* Task directions *
The records below are to be transcribed exactly, with the pictures removed.

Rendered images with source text
—————

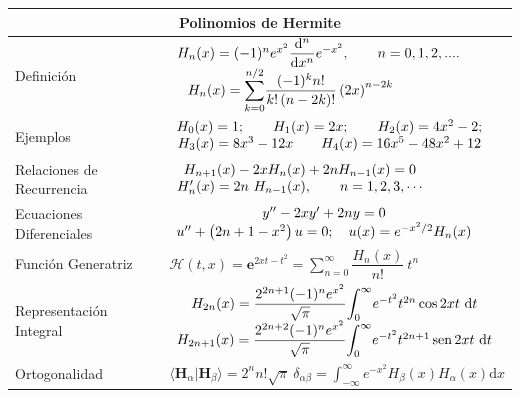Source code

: \documentclass[spanish,notitlepage,letterpaper,12pt]{article}
\begin{document}
\begin{center}
\begin{tabular}
[c]{|l|l|}\hline
\multicolumn{2}{|c|}{\textbf{Polinomios de Hermite}}\\\hline
Definici\'{o}n & $%
\begin{array}
[c]{c}%
H_{n}(x)=(-1)^{n}e^{x^{2}}\dfrac{\mathrm{d}^{n}}{\mathrm{d}x^{n}}e^{-x^{2}%
},\qquad n=0,1,2,....\\
H_{n}(x)=%
{\displaystyle\sum_{k=0}^{n/2}}
\dfrac{(-1)^{k}n!}{k!\left(  n-2k\right)  !}\left(  2x\right)  ^{n-2k}%
\qquad\qquad
\end{array}
$\\\hline
Ejemplos & $%
\begin{array}
[c]{c}%
H_{0}(x)=1;\qquad H_{1}(x)=2x;\qquad H_{2}(x)=4x^{2}-2;\\
H_{3}(x)=8x^{3}-12x\qquad H_{4}(x)=16x^{5}-48x^{2}+12
\end{array}
$\\\hline
Relaciones de Recurrencia & $%
\begin{array}
[c]{c}%
H_{n+1}(x)-2xH_{n}(x)+2nH_{n-1}(x)=0\\
H_{n}^{\prime}(x)=2n\ H_{n-1}(x),\qquad n=1,2,3,\cdots
\end{array}
$\\\hline
Ecuaciones Diferenciales & $%
\begin{array}
[c]{c}%
y^{\prime\prime}-2xy^{\prime}+2ny=0\\
u^{\prime\prime}+\left(  2n+1-x^{2}\right)  u=0;\quad u(x)=e^{-x^{2}/2}%
H_{n}(x)
\end{array}
$\\\hline
Funci\'{o}n Generatriz & $\mathcal{H}(t,x)=\mathbf{e}^{2xt-t^{2}}=%
{\displaystyle\sum_{n=0}^{\infty}}
\dfrac{H_{n}(x)}{n!}\ t^{n}$\\\hline
Representaci\'{o}n Integral & $%
\begin{array}
[c]{c}%
H_{2n}(x)=\dfrac{2^{2n+1}(-1)^{n}e^{x^{2}}}{\sqrt{\pi}}%
{\displaystyle\int_{0}^{\infty}}
e^{-t^{2}}t^{2n}\cos2xt\ \mathrm{d}t\\
H_{2n+1}(x)=\dfrac{2^{2n+2}(-1)^{n}e^{x^{2}}}{\sqrt{\pi}}%
{\displaystyle\int_{0}^{\infty}}
e^{-t^{2}}t^{2n+1}\operatorname*{sen}2xt\ \mathrm{d}t
\end{array}
$\\\hline
Ortogonalidad & $\langle\mathbf{H}_{\alpha}|\mathbf{H}_{\beta}\rangle
=2^{n}n!\sqrt{\pi}\ \delta_{\alpha\beta}=%
{\displaystyle\int_{-\infty}^{\infty}}
e^{-x^{2}}H_{\beta}(x)H_{\alpha}(x)\mathrm{d}x$\\\hline
\end{tabular}%


\end{center}
\end{document}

—————

* Solution to this problem *
Source code

: \documentclass[spanish,notitlepage,letterpaper,12pt]{article}
\begin{document}
\begin{center}
\begin{tabular}
[c]{|l|l|}\hline
\multicolumn{2}{|c|}{\textbf{Polinomios de Hermite}}\\\hline
Definici\'{o}n & $%
\begin{array}
[c]{c}%
H_{n}(x)=(-1)^{n}e^{x^{2}}\dfrac{\mathrm{d}^{n}}{\mathrm{d}x^{n}}e^{-x^{2}%
},\qquad n=0,1,2,....\\
H_{n}(x)=%
{\displaystyle\sum_{k=0}^{n/2}}
\dfrac{(-1)^{k}n!}{k!\left(  n-2k\right)  !}\left(  2x\right)  ^{n-2k}%
\qquad\qquad
\end{array}
$\\\hline
Ejemplos & $%
\begin{array}
[c]{c}%
H_{0}(x)=1;\qquad H_{1}(x)=2x;\qquad H_{2}(x)=4x^{2}-2;\\
H_{3}(x)=8x^{3}-12x\qquad H_{4}(x)=16x^{5}-48x^{2}+12
\end{array}
$\\\hline
Relaciones de Recurrencia & $%
\begin{array}
[c]{c}%
H_{n+1}(x)-2xH_{n}(x)+2nH_{n-1}(x)=0\\
H_{n}^{\prime}(x)=2n\ H_{n-1}(x),\qquad n=1,2,3,\cdots
\end{array}
$\\\hline
Ecuaciones Diferenciales & $%
\begin{array}
[c]{c}%
y^{\prime\prime}-2xy^{\prime}+2ny=0\\
u^{\prime\prime}+\left(  2n+1-x^{2}\right)  u=0;\quad u(x)=e^{-x^{2}/2}%
H_{n}(x)
\end{array}
$\\\hline
Funci\'{o}n Generatriz & $\mathcal{H}(t,x)=\mathbf{e}^{2xt-t^{2}}=%
{\displaystyle\sum_{n=0}^{\infty}}
\dfrac{H_{n}(x)}{n!}\ t^{n}$\\\hline
Representaci\'{o}n Integral & $%
\begin{array}
[c]{c}%
H_{2n}(x)=\dfrac{2^{2n+1}(-1)^{n}e^{x^{2}}}{\sqrt{\pi}}%
{\displaystyle\int_{0}^{\infty}}
e^{-t^{2}}t^{2n}\cos2xt\ \mathrm{d}t\\
H_{2n+1}(x)=\dfrac{2^{2n+2}(-1)^{n}e^{x^{2}}}{\sqrt{\pi}}%
{\displaystyle\int_{0}^{\infty}}
e^{-t^{2}}t^{2n+1}\operatorname*{sen}2xt\ \mathrm{d}t
\end{array}
$\\\hline
Ortogonalidad & $\langle\mathbf{H}_{\alpha}|\mathbf{H}_{\beta}\rangle
=2^{n}n!\sqrt{\pi}\ \delta_{\alpha\beta}=%
{\displaystyle\int_{-\infty}^{\infty}}
e^{-x^{2}}H_{\beta}(x)H_{\alpha}(x)\mathrm{d}x$\\\hline
\end{tabular}%


\end{center}
\end{document}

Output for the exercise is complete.